Source material: Begin

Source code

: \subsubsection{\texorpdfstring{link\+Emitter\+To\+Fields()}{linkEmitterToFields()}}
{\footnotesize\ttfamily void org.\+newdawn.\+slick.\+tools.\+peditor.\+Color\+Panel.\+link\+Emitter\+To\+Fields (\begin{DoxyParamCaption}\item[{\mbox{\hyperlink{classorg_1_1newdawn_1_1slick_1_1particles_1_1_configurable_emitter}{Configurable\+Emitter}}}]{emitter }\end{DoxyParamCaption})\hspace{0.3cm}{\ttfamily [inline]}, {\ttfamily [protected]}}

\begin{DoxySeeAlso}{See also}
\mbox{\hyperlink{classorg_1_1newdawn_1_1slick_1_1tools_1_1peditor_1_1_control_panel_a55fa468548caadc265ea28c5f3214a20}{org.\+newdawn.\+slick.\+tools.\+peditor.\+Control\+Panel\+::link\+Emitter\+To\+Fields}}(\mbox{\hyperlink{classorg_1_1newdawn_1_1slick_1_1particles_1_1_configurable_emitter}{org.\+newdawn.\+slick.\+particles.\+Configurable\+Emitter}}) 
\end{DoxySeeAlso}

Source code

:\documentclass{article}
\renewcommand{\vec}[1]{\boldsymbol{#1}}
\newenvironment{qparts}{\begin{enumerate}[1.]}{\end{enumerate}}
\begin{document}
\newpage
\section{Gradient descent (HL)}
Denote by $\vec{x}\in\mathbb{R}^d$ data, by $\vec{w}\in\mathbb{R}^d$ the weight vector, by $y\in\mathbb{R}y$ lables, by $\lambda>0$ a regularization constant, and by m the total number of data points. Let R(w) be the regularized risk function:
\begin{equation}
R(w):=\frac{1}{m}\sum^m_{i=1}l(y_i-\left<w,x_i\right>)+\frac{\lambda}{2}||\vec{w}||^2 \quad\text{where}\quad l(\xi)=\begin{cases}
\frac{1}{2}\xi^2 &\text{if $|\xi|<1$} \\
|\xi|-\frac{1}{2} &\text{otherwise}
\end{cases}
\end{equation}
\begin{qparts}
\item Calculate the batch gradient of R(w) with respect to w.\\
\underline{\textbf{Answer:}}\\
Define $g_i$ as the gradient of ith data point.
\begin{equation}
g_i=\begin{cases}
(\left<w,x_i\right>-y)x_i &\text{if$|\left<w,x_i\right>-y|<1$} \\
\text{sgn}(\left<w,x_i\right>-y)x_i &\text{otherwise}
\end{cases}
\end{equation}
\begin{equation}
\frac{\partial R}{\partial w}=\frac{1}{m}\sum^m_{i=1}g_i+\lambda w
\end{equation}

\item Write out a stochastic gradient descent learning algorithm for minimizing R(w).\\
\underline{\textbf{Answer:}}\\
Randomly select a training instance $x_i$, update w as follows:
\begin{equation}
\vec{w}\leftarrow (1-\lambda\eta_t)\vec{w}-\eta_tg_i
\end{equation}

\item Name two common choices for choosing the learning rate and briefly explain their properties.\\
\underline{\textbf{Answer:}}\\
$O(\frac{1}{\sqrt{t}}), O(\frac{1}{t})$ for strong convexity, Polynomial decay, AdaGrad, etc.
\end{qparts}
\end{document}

Source material: End

## Exercise prompt
Precisely as given, transcribe all of the entries above.

## Output for this task
Source code

: \subsubsection{\texorpdfstring{link\+Emitter\+To\+Fields()}{linkEmitterToFields()}}
{\footnotesize\ttfamily void org.\+newdawn.\+slick.\+tools.\+peditor.\+Color\+Panel.\+link\+Emitter\+To\+Fields (\begin{DoxyParamCaption}\item[{\mbox{\hyperlink{classorg_1_1newdawn_1_1slick_1_1particles_1_1_configurable_emitter}{Configurable\+Emitter}}}]{emitter }\end{DoxyParamCaption})\hspace{0.3cm}{\ttfamily [inline]}, {\ttfamily [protected]}}

\begin{DoxySeeAlso}{See also}
\mbox{\hyperlink{classorg_1_1newdawn_1_1slick_1_1tools_1_1peditor_1_1_control_panel_a55fa468548caadc265ea28c5f3214a20}{org.\+newdawn.\+slick.\+tools.\+peditor.\+Control\+Panel\+::link\+Emitter\+To\+Fields}}(\mbox{\hyperlink{classorg_1_1newdawn_1_1slick_1_1particles_1_1_configurable_emitter}{org.\+newdawn.\+slick.\+particles.\+Configurable\+Emitter}}) 
\end{DoxySeeAlso}

Source code

:\documentclass{article}
\renewcommand{\vec}[1]{\boldsymbol{#1}}
\newenvironment{qparts}{\begin{enumerate}[1.]}{\end{enumerate}}
\begin{document}
\newpage
\section{Gradient descent (HL)}
Denote by $\vec{x}\in\mathbb{R}^d$ data, by $\vec{w}\in\mathbb{R}^d$ the weight vector, by $y\in\mathbb{R}y$ lables, by $\lambda>0$ a regularization constant, and by m the total number of data points. Let R(w) be the regularized risk function:
\begin{equation}
R(w):=\frac{1}{m}\sum^m_{i=1}l(y_i-\left<w,x_i\right>)+\frac{\lambda}{2}||\vec{w}||^2 \quad\text{where}\quad l(\xi)=\begin{cases}
\frac{1}{2}\xi^2 &\text{if $|\xi|<1$} \\
|\xi|-\frac{1}{2} &\text{otherwise}
\end{cases}
\end{equation}
\begin{qparts}
\item Calculate the batch gradient of R(w) with respect to w.\\
\underline{\textbf{Answer:}}\\
Define $g_i$ as the gradient of ith data point.
\begin{equation}
g_i=\begin{cases}
(\left<w,x_i\right>-y)x_i &\text{if$|\left<w,x_i\right>-y|<1$} \\
\text{sgn}(\left<w,x_i\right>-y)x_i &\text{otherwise}
\end{cases}
\end{equation}
\begin{equation}
\frac{\partial R}{\partial w}=\frac{1}{m}\sum^m_{i=1}g_i+\lambda w
\end{equation}

\item Write out a stochastic gradient descent learning algorithm for minimizing R(w).\\
\underline{\textbf{Answer:}}\\
Randomly select a training instance $x_i$, update w as follows:
\begin{equation}
\vec{w}\leftarrow (1-\lambda\eta_t)\vec{w}-\eta_tg_i
\end{equation}

\item Name two common choices for choosing the learning rate and briefly explain their properties.\\
\underline{\textbf{Answer:}}\\
$O(\frac{1}{\sqrt{t}}), O(\frac{1}{t})$ for strong convexity, Polynomial decay, AdaGrad, etc.
\end{qparts}
\end{document}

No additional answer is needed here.